Medlin itself comprised two little stores built of rough planks and bearing no signs, a corn mill, and four dwellings. A mile and a half away was the log schoolhouse, which, once or twice a month, served also as church. Scattered about the settlement were seven tiny tub-mills for grinding corn, some of them mere open sheds with a capacity of about a bushel a day. Most of the dwellings were built of logs. Two or three, only, were weatherboarded frame houses and attained the dignity of a story and a half.
All about us was the forest primeval, where roamed some sparse herds of cattle, razorback hogs, and the wild beasts. Speckled trout were in all the streams. Bears sometimes raided the fields, and wildcats were a common nuisance. Our settlement was a mere slash in the vast woodland that encompassed it.
The post-office occupied a space about five feet square, in a corner of one of the stores. There was a daily mail, by rider, serving four other communities along the way. The contractor for this service had to furnish two horses, working turnabout, pay the rider, and squeeze his own profit, out of $499 a year. In Star Route days the mail was carried afoot, two barefooted young men “toting the sacks on their own wethers” over this thirty-two-mile round trip, for forty-eight cents a day; and they boarded themselves!
In the group that gathered at mail time I often was solicited to “back” envelopes, give out the news, or decipher letters for men who could not read. Several times, in the postmaster’s absence, I registered letters for myself, or for someone else, the law of the nation being suspended by general consent.
Our stores, as I have said, were small, yet many of their shelves were empty. Oftentimes there was no flour to be had, no meat, cereals, canned goods, coffee, sugar, or oil. It excited no comment at all when Old Pete would lean across his bare counter and lament that “Thar’s lots o’ folks a-hurtin’ around hyur for lard, and I ain’t got none.”

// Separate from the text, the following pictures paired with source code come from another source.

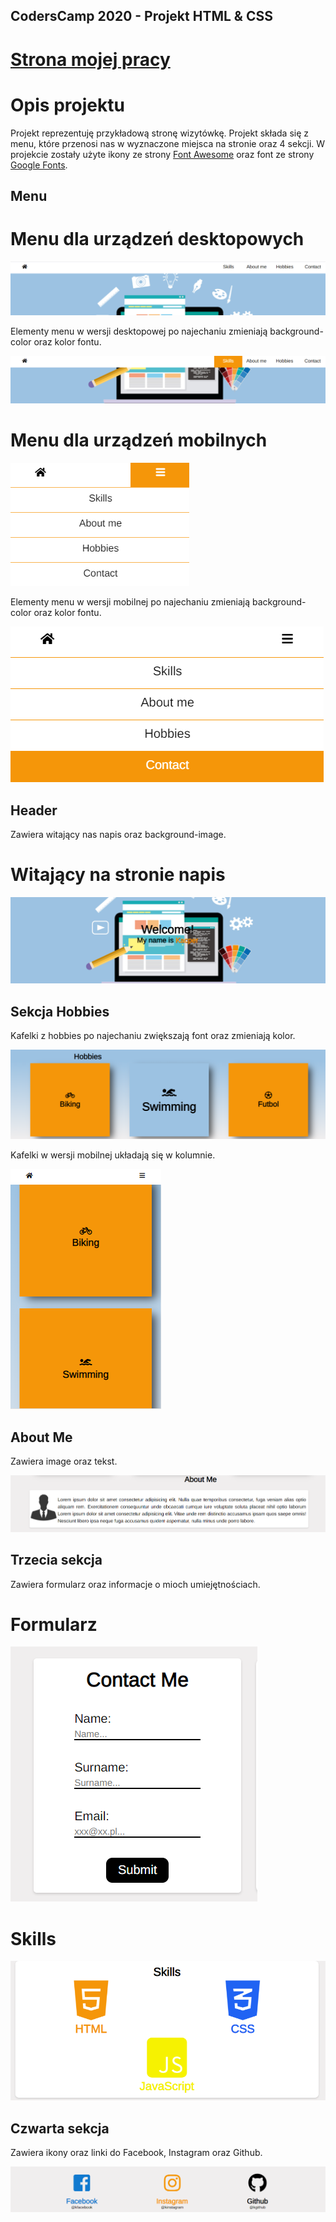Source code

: ## CodersCamp 2020 - Projekt HTML & CSS

# [Strona mojej pracy](https://kacperzolkiewski.github.io/CodersCamp2020.Project.HTML-CSS.BusinessCard/)

# Opis projektu

Projekt reprezentuję przykładową stronę wizytówkę. Projekt składa się z menu, które przenosi nas w wyznaczone miejsca na stronie oraz 4 sekcji. W projekcie zostały użyte ikony ze strony [Font Awesome](https://fontawesome.com/) oraz font ze strony [Google Fonts](https://fonts.google.com/).


## Menu

# Menu dla urządzeń desktopowych 

![Menu w  wersji desktopowej](images/1.png)

Elementy menu w  wersji desktopowej po najechaniu zmieniają background-color oraz kolor fontu.

![Menu w  wersji desktopowej](images/11.png)

# Menu dla urządzeń mobilnych

![Menu w  wersji mobilnej](images/7.png)

Elementy menu w wersji mobilnej po najechaniu zmieniają background-color oraz kolor fontu.

![Menu w  wersji mobilnej](images/6.png)

## Header
Zawiera witający nas napis oraz background-image.

# Witający na stronie napis

![Welcome](images/10.png)

## Sekcja Hobbies
Kafelki z hobbies po najechaniu zwiększają font oraz zmieniają kolor.

![Hobbies](images/3.png)

Kafelki w wersji mobilnej układają się w kolumnie.

![Hobbies](images/12.png)

## About Me
Zawiera image oraz tekst.

![About Me](images/4.png)

## Trzecia sekcja
Zawiera formularz oraz informacje o mioch umiejętnościach.

# Formularz

![Formularz](images/9.png)

# Skills

![Skills](images/5.png)

## Czwarta sekcja
Zawiera ikony oraz linki do Facebook, Instagram oraz Github.

![Icons](images/8.png)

I have seen the time when our neighborhood could get no salt nor tobacco without making a twenty-four-mile trip over the mountain and back, in the dead of winter. This was due, partly, to the state of the roads, and to the fact that there would be no wagon available for weeks at a time. Wagoning, by the way, was no sinecure. Often it meant to chop a fallen tree out of the road, and then, with handspikes, “man-power the log outen the way.” Sometimes an axle would break (far upon the mountain, of course); then a tree must be felled, and a new axle made on the spot from the green wood, with no tools but axe and jackknife.
At the Post-Office
Trade was mostly by barter, in which ’coon skins and ginseng had the same rank as in the days of Davy Crockett and Daniel Boone. Long credits were given on anticipated crops; but the risks were great and the market limited by local consumption, as it did not pay to haul bulky commodities to the railroad. Hence it was self-preservation for the storekeepers to carry only a slender stock of essentials and take pains to have little left through unproductive times.